━━━ GIVEN RECORDS

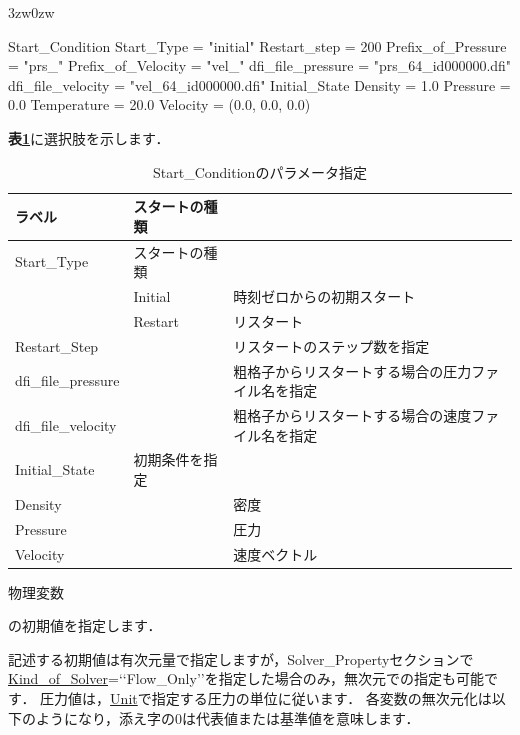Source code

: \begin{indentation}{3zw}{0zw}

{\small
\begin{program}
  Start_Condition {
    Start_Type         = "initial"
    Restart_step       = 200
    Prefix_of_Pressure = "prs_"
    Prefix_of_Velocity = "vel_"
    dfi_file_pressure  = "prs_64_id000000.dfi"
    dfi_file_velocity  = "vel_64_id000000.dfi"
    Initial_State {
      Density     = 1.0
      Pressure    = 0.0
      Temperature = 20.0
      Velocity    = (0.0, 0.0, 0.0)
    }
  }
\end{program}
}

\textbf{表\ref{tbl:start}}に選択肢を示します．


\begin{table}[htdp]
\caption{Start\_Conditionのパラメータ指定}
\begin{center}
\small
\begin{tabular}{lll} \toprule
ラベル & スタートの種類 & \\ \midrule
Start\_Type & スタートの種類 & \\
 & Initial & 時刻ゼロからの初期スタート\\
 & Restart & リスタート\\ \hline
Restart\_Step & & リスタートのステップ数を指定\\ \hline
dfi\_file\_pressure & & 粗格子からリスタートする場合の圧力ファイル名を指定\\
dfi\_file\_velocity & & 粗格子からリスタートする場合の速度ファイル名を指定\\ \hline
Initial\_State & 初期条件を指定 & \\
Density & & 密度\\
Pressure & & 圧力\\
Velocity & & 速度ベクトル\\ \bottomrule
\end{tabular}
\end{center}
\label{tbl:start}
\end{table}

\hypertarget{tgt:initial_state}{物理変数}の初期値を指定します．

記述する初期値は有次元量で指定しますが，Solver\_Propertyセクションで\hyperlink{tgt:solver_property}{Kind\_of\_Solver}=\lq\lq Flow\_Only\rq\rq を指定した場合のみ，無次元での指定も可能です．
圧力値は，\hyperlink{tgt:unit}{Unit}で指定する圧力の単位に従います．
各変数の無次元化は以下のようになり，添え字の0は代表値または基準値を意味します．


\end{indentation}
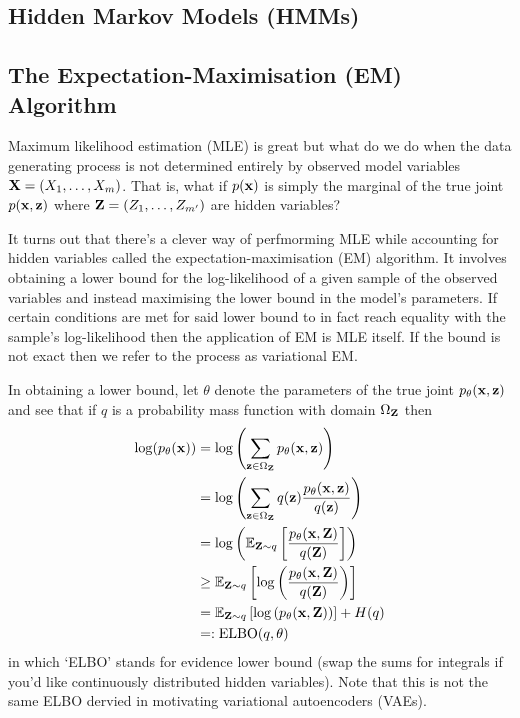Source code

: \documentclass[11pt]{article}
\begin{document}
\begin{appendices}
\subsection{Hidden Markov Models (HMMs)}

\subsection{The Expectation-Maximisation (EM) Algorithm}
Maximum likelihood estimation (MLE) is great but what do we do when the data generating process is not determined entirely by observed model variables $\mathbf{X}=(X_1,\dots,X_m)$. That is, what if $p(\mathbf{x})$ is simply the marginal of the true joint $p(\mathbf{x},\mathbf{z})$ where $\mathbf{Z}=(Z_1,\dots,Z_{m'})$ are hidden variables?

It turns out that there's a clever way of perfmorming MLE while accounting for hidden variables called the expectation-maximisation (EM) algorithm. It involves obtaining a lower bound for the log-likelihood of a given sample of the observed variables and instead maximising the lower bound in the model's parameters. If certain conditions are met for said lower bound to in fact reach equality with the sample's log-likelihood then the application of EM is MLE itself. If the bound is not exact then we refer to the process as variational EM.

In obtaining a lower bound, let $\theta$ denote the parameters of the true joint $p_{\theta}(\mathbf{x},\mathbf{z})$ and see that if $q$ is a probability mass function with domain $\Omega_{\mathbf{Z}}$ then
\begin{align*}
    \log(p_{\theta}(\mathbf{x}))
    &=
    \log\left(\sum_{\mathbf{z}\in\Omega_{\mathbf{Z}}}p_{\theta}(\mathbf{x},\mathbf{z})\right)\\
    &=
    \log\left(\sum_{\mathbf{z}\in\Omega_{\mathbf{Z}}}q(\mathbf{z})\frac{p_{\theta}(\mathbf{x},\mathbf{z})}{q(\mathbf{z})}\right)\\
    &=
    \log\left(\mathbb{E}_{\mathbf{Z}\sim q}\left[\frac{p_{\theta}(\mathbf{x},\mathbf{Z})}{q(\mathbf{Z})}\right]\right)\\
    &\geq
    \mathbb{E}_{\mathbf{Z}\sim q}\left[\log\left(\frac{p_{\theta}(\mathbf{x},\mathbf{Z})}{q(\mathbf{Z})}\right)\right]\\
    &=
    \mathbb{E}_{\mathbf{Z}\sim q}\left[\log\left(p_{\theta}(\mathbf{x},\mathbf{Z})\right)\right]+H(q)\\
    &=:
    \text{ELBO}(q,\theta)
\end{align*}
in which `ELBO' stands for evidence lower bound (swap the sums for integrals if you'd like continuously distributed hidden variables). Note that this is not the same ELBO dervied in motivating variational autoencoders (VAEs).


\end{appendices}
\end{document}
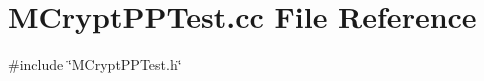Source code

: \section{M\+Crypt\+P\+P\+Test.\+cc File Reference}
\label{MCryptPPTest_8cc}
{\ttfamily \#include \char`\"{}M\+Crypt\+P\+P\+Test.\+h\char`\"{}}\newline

━━━━━━

* _TASK PROMPT_: Scan the material above for lines that contain the string "parameters", and copy each such line.

* _EXERCISE SOLUTION_:
It turns out that there's a clever way of perfmorming MLE while accounting for hidden variables called the expectation-maximisation (EM) algorithm. It involves obtaining a lower bound for the log-likelihood of a given sample of the observed variables and instead maximising the lower bound in the model's parameters. If certain conditions are met for said lower bound to in fact reach equality with the sample's log-likelihood then the application of EM is MLE itself. If the bound is not exact then we refer to the process as variational EM.
In obtaining a lower bound, let $\theta$ denote the parameters of the true joint $p_{\theta}(\mathbf{x},\mathbf{z})$ and see that if $q$ is a probability mass function with domain $\Omega_{\mathbf{Z}}$ then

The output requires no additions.